- WHAT TO WORK ON
Only lines holding "assets" are wanted; copy each of them from the records below.

- PROVIDED INFORMATION
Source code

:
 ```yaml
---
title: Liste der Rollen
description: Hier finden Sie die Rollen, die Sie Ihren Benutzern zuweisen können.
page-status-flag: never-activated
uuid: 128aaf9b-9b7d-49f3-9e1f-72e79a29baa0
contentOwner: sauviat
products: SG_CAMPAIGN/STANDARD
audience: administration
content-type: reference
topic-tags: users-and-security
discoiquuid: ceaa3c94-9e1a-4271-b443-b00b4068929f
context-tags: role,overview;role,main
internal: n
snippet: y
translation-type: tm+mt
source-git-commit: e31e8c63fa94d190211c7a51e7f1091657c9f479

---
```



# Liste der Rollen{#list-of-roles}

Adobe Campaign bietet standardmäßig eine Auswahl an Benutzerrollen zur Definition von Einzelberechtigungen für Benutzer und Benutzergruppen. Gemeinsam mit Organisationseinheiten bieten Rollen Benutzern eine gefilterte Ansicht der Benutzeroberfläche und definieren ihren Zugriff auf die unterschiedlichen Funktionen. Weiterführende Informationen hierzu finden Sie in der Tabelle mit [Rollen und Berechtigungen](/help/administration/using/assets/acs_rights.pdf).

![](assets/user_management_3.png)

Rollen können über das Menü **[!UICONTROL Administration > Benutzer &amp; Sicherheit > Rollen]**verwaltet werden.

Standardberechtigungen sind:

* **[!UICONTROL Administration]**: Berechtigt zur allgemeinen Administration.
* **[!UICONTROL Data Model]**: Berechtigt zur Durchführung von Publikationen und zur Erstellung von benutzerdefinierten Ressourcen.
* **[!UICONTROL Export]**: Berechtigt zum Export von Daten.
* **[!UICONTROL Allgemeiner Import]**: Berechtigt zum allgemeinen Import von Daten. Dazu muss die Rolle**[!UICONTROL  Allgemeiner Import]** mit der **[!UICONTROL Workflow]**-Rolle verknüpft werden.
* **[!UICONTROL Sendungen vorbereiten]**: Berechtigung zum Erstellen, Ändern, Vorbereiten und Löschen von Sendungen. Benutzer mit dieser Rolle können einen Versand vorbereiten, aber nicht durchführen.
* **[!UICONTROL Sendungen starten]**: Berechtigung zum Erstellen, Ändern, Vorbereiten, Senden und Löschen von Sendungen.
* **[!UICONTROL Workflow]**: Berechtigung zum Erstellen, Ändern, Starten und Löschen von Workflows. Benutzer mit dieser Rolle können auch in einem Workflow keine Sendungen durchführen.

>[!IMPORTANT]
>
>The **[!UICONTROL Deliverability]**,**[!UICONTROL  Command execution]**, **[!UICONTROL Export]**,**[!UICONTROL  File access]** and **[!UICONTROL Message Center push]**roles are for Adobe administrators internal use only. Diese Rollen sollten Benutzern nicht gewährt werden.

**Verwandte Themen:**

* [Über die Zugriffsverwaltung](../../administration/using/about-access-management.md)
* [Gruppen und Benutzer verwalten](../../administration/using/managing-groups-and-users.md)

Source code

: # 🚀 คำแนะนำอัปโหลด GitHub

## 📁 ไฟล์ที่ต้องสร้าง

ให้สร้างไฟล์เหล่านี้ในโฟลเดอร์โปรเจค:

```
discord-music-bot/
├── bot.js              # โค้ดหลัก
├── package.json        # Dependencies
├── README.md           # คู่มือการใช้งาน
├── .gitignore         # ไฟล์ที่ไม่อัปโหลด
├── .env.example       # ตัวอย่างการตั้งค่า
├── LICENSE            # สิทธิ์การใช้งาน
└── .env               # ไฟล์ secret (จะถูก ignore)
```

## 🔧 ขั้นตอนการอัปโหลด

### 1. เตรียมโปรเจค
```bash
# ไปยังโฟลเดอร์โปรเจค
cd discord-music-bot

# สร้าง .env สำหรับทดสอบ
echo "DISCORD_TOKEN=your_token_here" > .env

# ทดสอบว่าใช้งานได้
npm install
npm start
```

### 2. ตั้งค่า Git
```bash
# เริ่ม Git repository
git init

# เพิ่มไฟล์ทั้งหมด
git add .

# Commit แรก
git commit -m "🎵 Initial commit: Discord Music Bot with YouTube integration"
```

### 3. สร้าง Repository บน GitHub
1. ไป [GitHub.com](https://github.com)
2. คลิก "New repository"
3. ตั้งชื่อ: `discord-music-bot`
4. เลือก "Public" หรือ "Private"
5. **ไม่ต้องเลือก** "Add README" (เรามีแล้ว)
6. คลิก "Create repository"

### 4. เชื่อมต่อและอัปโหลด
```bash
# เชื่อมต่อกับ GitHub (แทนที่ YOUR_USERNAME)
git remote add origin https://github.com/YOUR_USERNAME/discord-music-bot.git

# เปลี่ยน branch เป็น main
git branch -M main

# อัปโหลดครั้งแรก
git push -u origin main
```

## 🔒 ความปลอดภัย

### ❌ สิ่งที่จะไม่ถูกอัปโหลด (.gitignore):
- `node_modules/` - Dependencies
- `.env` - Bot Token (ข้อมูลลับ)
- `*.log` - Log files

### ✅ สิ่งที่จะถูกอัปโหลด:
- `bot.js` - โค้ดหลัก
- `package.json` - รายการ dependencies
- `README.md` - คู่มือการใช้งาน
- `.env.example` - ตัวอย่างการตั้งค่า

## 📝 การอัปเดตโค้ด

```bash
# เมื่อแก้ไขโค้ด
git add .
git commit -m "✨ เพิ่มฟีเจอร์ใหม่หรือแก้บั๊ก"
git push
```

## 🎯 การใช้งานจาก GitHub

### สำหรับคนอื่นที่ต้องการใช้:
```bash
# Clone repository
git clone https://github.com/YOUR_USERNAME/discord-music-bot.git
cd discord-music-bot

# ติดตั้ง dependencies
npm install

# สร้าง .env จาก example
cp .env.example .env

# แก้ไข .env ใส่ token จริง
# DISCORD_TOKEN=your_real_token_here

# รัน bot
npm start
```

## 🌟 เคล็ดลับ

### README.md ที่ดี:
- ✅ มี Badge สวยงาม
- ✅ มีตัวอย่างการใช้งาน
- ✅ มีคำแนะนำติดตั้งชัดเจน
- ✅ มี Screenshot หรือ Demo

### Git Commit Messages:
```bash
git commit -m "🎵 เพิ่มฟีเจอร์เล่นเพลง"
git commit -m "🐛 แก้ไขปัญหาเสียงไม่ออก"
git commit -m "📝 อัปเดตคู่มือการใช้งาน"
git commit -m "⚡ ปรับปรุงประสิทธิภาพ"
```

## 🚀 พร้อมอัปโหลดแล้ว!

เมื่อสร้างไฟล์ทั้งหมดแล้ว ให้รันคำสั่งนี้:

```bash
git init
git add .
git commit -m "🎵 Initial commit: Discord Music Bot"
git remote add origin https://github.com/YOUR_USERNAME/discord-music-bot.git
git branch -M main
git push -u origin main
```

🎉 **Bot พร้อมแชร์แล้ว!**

- EXERCISE RESPONSE
Adobe Campaign bietet standardmäßig eine Auswahl an Benutzerrollen zur Definition von Einzelberechtigungen für Benutzer und Benutzergruppen. Gemeinsam mit Organisationseinheiten bieten Rollen Benutzern eine gefilterte Ansicht der Benutzeroberfläche und definieren ihren Zugriff auf die unterschiedlichen Funktionen. Weiterführende Informationen hierzu finden Sie in der Tabelle mit [Rollen und Berechtigungen](/help/administration/using/assets/acs_rights.pdf).
![](assets/user_management_3.png)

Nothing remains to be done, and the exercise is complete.